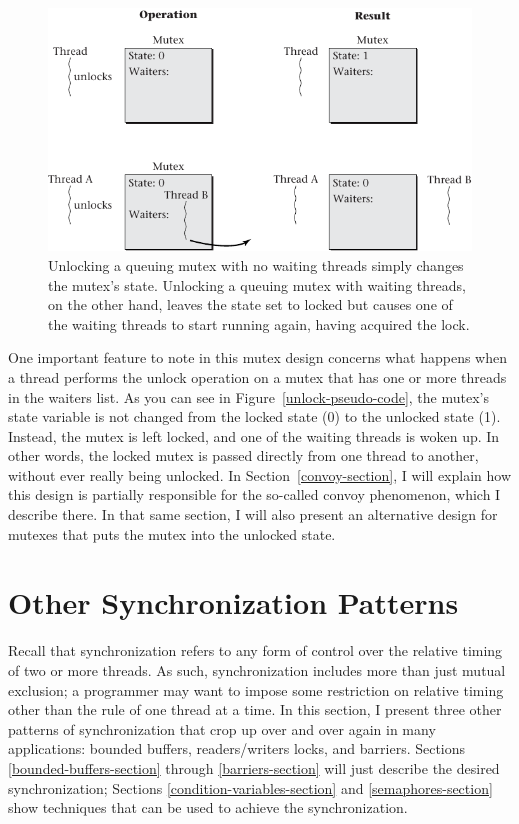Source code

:\begin{figure}
\centerline{\includegraphics{hail_f0413}}
\caption{Unlocking a queuing mutex with no waiting threads simply
  changes the mutex's state.  Unlocking a queuing mutex with waiting
  threads, on the other hand, leaves the state set to locked but
  causes one of the waiting threads to start running again, having
  acquired the lock.}
\label{scan-4-6}
\end{figure}
One important feature to note in this mutex design concerns what
happens when a thread performs the unlock operation on a mutex that has one or more threads in the
waiters list.  As you can see in Figure~\ref{unlock-pseudo-code}, the
mutex's state variable is not changed from the locked state (0) to the
unlocked state (1).  Instead, the mutex is left locked, and one of the
waiting threads is woken up.  In other words, the locked mutex is
passed directly from one thread to another, without ever really being
unlocked.  In Section~\ref{convoy-section}, I will explain how this
design is partially responsible for the so-called convoy
phenomenon, which I describe there.  In that same section, I will also present an
alternative design for mutexes that puts the mutex into the unlocked
state.

\section{Other Synchronization Patterns}\label{other-synchronization-problems-section}

Recall that synchronization refers to any form of control over the
relative timing of two or more threads.  As such, synchronization
includes more than just mutual exclusion; a programmer may want to impose some
restriction on relative timing other than the rule of one thread at a
time.  In this section, I present three other patterns of
synchronization that crop up over and over again in many applications:
bounded buffers, readers/writers locks, and barriers.
Sections \ref{bounded-buffers-section} through 
\ref{barriers-section} will just describe the desired synchronization;
Sections \ref{condition-variables-section} and \ref{semaphores-section} show techniques that can be used to achieve the
synchronization.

******

Problem requirements
The lines above should be transcribed exactly, with every image removed.

Answer for this exercise
Source code

:\begin{figure}
\centerline{\includegraphics{hail_f0413}}
\caption{Unlocking a queuing mutex with no waiting threads simply
  changes the mutex's state.  Unlocking a queuing mutex with waiting
  threads, on the other hand, leaves the state set to locked but
  causes one of the waiting threads to start running again, having
  acquired the lock.}
\label{scan-4-6}
\end{figure}
One important feature to note in this mutex design concerns what
happens when a thread performs the unlock operation on a mutex that has one or more threads in the
waiters list.  As you can see in Figure~\ref{unlock-pseudo-code}, the
mutex's state variable is not changed from the locked state (0) to the
unlocked state (1).  Instead, the mutex is left locked, and one of the
waiting threads is woken up.  In other words, the locked mutex is
passed directly from one thread to another, without ever really being
unlocked.  In Section~\ref{convoy-section}, I will explain how this
design is partially responsible for the so-called convoy
phenomenon, which I describe there.  In that same section, I will also present an
alternative design for mutexes that puts the mutex into the unlocked
state.

\section{Other Synchronization Patterns}\label{other-synchronization-problems-section}

Recall that synchronization refers to any form of control over the
relative timing of two or more threads.  As such, synchronization
includes more than just mutual exclusion; a programmer may want to impose some
restriction on relative timing other than the rule of one thread at a
time.  In this section, I present three other patterns of
synchronization that crop up over and over again in many applications:
bounded buffers, readers/writers locks, and barriers.
Sections \ref{bounded-buffers-section} through 
\ref{barriers-section} will just describe the desired synchronization;
Sections \ref{condition-variables-section} and \ref{semaphores-section} show techniques that can be used to achieve the
synchronization.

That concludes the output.